Roger Dickerman: I am. I try to build in public—it’s kind of the only way in web3. You’ve got to be clear on who you are and keep walking forward.
We're on an internal heater. We know where we are going and what it will take to get there as a growth engine for digital art.
A new home, the Annual Report, and creatively fostering the core community that lifts up 24 Hours of Art each day are high on the list. It's an honor tearing after that alongside Justin Wetch, advisor Niftytime, Transient Labs, and partners like SuperRare and Gondi.
OpenSea: Before we end this interview, I have a collector-focused question. As someone deeply immersed in this space, are there any emerging trends or artists you’re especially excited about?
Roger Dickerman: In terms of trends, I’m always drawn to artists on the rise—those who combine strong art with strong communication. It’s usually both. Artists who are great at creating but also know how to engage with the community tend to stand out.
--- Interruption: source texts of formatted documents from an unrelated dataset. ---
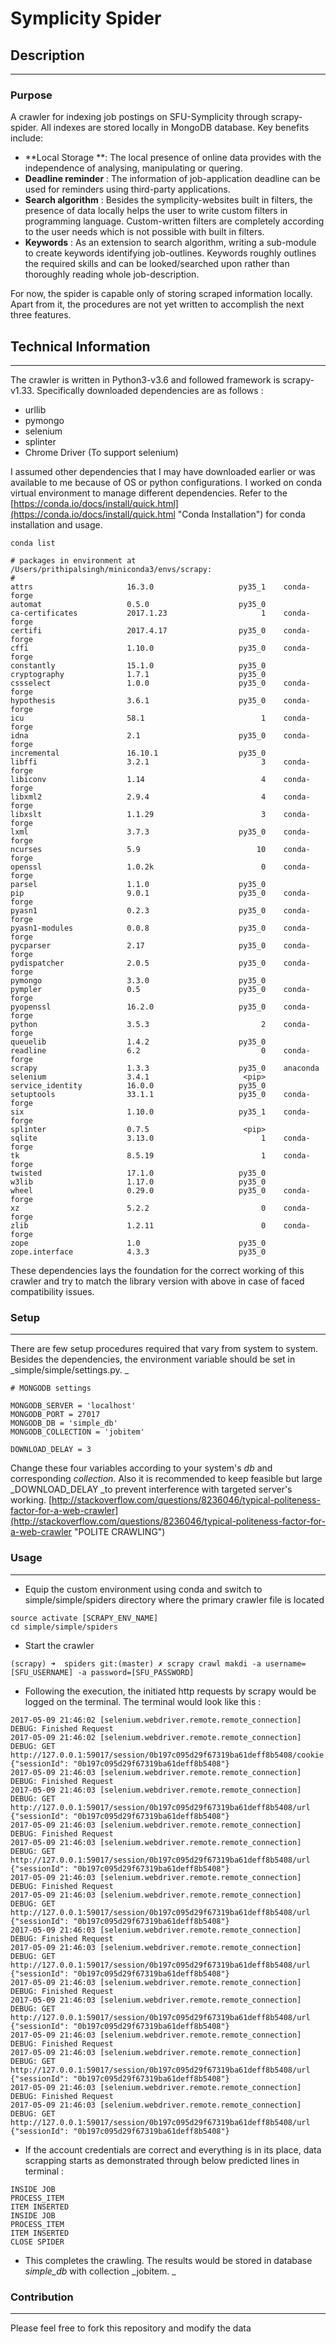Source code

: # Symplicity Spider

## Description

---

### Purpose

A crawler for indexing job postings on SFU-Symplicity through scrapy-spider. All indexes are stored locally in MongoDB database. Key benefits include:

* **Local Storage **: The local presence of online data provides with the independence of analysing, manipulating or quering. 
* **Deadline reminder** : The information of job-application deadline can be used for reminders using third-party applications.
* **Search algorithm** : Besides the symplicity-websites built in filters, the presence of data locally helps the user to write custom filters in programming language. Custom-written filters are completely according to the user needs which is not possible with built in filters.
* **Keywords** : As an extension to search algorithm, writing a sub-module to create keywords identifying job-outlines. Keywords roughly outlines the required skills and can be looked/searched upon rather than thoroughly reading whole job-description.

For now, the spider is capable only of storing scraped information locally. Apart from it, the procedures are not yet written to accomplish the next three features.

## Technical Information

---

The crawler is written in Python3-v3.6 and followed framework is scrapy-v1.33. Specifically downloaded dependencies are as follows :

* urllib 
* pymongo 
* selenium
* splinter 
* Chrome Driver \(To support selenium\)

I assumed other dependencies that I may have downloaded earlier or was available to me because of OS or python configurations. I worked on conda virtual environment to manage different dependencies. Refer to the [https://conda.io/docs/install/quick.html](https://conda.io/docs/install/quick.html "Conda Installation") for conda installation and usage.

```
conda list
```

```
# packages in environment at /Users/prithipalsingh/miniconda3/envs/scrapy:
#
attrs                     16.3.0                   py35_1    conda-forge
automat                   0.5.0                    py35_0  
ca-certificates           2017.1.23                     1    conda-forge
certifi                   2017.4.17                py35_0    conda-forge
cffi                      1.10.0                   py35_0    conda-forge
constantly                15.1.0                   py35_0  
cryptography              1.7.1                    py35_0  
cssselect                 1.0.0                    py35_0    conda-forge
hypothesis                3.6.1                    py35_0    conda-forge
icu                       58.1                          1    conda-forge
idna                      2.1                      py35_0    conda-forge
incremental               16.10.1                  py35_0  
libffi                    3.2.1                         3    conda-forge
libiconv                  1.14                          4    conda-forge
libxml2                   2.9.4                         4    conda-forge
libxslt                   1.1.29                        3    conda-forge
lxml                      3.7.3                    py35_0    conda-forge
ncurses                   5.9                          10    conda-forge
openssl                   1.0.2k                        0    conda-forge
parsel                    1.1.0                    py35_0  
pip                       9.0.1                    py35_0    conda-forge
pyasn1                    0.2.3                    py35_0    conda-forge
pyasn1-modules            0.0.8                    py35_0    conda-forge
pycparser                 2.17                     py35_0    conda-forge
pydispatcher              2.0.5                    py35_0    conda-forge
pymongo                   3.3.0                    py35_0  
pympler                   0.5                      py35_0    conda-forge
pyopenssl                 16.2.0                   py35_0    conda-forge
python                    3.5.3                         2    conda-forge
queuelib                  1.4.2                    py35_0  
readline                  6.2                           0    conda-forge
scrapy                    1.3.3                    py35_0    anaconda
selenium                  3.4.1                     <pip>
service_identity          16.0.0                   py35_0  
setuptools                33.1.1                   py35_0    conda-forge
six                       1.10.0                   py35_1    conda-forge
splinter                  0.7.5                     <pip>
sqlite                    3.13.0                        1    conda-forge
tk                        8.5.19                        1    conda-forge
twisted                   17.1.0                   py35_0  
w3lib                     1.17.0                   py35_0  
wheel                     0.29.0                   py35_0    conda-forge
xz                        5.2.2                         0    conda-forge
zlib                      1.2.11                        0    conda-forge
zope                      1.0                      py35_0  
zope.interface            4.3.3                    py35_0
```

These dependencies lays the foundation for the correct working of this crawler and try to match the library version with above in case of faced compatibility issues.

### Setup

---

There are few setup procedures required that vary from system to system. Besides the dependencies, the environment variable should be set in _simple/simple/settings.py. _

```
# MONGODB settings

MONGODB_SERVER = 'localhost'
MONGODB_PORT = 27017
MONGODB_DB = 'simple_db'
MONGODB_COLLECTION = 'jobitem'

DOWNLOAD_DELAY = 3
```

Change these four variables according to your system's _db_ and corresponding _collection_.  Also it is recommended to keep feasible but large \_DOWNLOAD\_DELAY \_to prevent interference with targeted server's working. [http://stackoverflow.com/questions/8236046/typical-politeness-factor-for-a-web-crawler](http://stackoverflow.com/questions/8236046/typical-politeness-factor-for-a-web-crawler "POLITE CRAWLING")

### Usage

---

* Equip the custom environment using conda and switch to simple/simple/spiders directory where the primary crawler file is located

```
source activate [SCRAPY_ENV_NAME]
cd simple/simple/spiders
```

* Start the crawler 

```
(scrapy) ➜  spiders git:(master) ✗ scrapy crawl makdi -a username=[SFU_USERNAME] -a password=[SFU_PASSWORD]
```

* Following the execution, the initiated http requests by scrapy would be logged on the terminal. The terminal would look like this : 

```
2017-05-09 21:46:02 [selenium.webdriver.remote.remote_connection] DEBUG: Finished Request
2017-05-09 21:46:02 [selenium.webdriver.remote.remote_connection] DEBUG: GET http://127.0.0.1:59017/session/0b197c095d29f67319ba61deff8b5408/cookie {"sessionId": "0b197c095d29f67319ba61deff8b5408"}
2017-05-09 21:46:03 [selenium.webdriver.remote.remote_connection] DEBUG: Finished Request
2017-05-09 21:46:03 [selenium.webdriver.remote.remote_connection] DEBUG: GET http://127.0.0.1:59017/session/0b197c095d29f67319ba61deff8b5408/url {"sessionId": "0b197c095d29f67319ba61deff8b5408"}
2017-05-09 21:46:03 [selenium.webdriver.remote.remote_connection] DEBUG: Finished Request
2017-05-09 21:46:03 [selenium.webdriver.remote.remote_connection] DEBUG: GET http://127.0.0.1:59017/session/0b197c095d29f67319ba61deff8b5408/url {"sessionId": "0b197c095d29f67319ba61deff8b5408"}
2017-05-09 21:46:03 [selenium.webdriver.remote.remote_connection] DEBUG: Finished Request
2017-05-09 21:46:03 [selenium.webdriver.remote.remote_connection] DEBUG: GET http://127.0.0.1:59017/session/0b197c095d29f67319ba61deff8b5408/url {"sessionId": "0b197c095d29f67319ba61deff8b5408"}
2017-05-09 21:46:03 [selenium.webdriver.remote.remote_connection] DEBUG: Finished Request
2017-05-09 21:46:03 [selenium.webdriver.remote.remote_connection] DEBUG: GET http://127.0.0.1:59017/session/0b197c095d29f67319ba61deff8b5408/url {"sessionId": "0b197c095d29f67319ba61deff8b5408"}
2017-05-09 21:46:03 [selenium.webdriver.remote.remote_connection] DEBUG: Finished Request
2017-05-09 21:46:03 [selenium.webdriver.remote.remote_connection] DEBUG: GET http://127.0.0.1:59017/session/0b197c095d29f67319ba61deff8b5408/url {"sessionId": "0b197c095d29f67319ba61deff8b5408"}
2017-05-09 21:46:03 [selenium.webdriver.remote.remote_connection] DEBUG: Finished Request
2017-05-09 21:46:03 [selenium.webdriver.remote.remote_connection] DEBUG: GET http://127.0.0.1:59017/session/0b197c095d29f67319ba61deff8b5408/url {"sessionId": "0b197c095d29f67319ba61deff8b5408"}
2017-05-09 21:46:03 [selenium.webdriver.remote.remote_connection] DEBUG: Finished Request
2017-05-09 21:46:03 [selenium.webdriver.remote.remote_connection] DEBUG: GET http://127.0.0.1:59017/session/0b197c095d29f67319ba61deff8b5408/url {"sessionId": "0b197c095d29f67319ba61deff8b5408"}
```

* If the account credentials are correct and everything is in its place, data scrapping starts as demonstrated through below predicted lines in terminal : 

```
INSIDE JOB
PROCESS_ITEM
ITEM INSERTED
INSIDE JOB
PROCESS_ITEM
ITEM INSERTED
CLOSE SPIDER
```

* This completes the crawling. The results would be stored in database _simple\_db_ with collection _jobitem. _

### Contribution

---

Please feel free to fork this repository and modify the data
A few months ago, I started calling out the “Three M’s”: Modest, mendezmendez, and MaNiC. Each had a unique combination of art and communication that made them ready to take a leap forward. And I think they’ve all done that now.
Right now, that artist is Gavin Meeler. He reminds me of where those three were a few months ago. He’s been quietly creating for a while. A core group of collectors has discovered him and started speaking up. And he’s responding to that—not just continuing as usual, but feeding off the momentum. That kind of positive feedback loop—artist gets support, artist pushes harder—that’s powerful. He recently released a small one-of-69 collection called Lunatics that sold out on Ninfa, and those moments can be big tipping points.
OpenSea: All amazing artists! Thank you so much for your time Roger, this has been great.
Roger Dickerman: Thanks, Hannah.
Note: The mention of a token is for informational purposes only nor is it intended as financial or investment advice.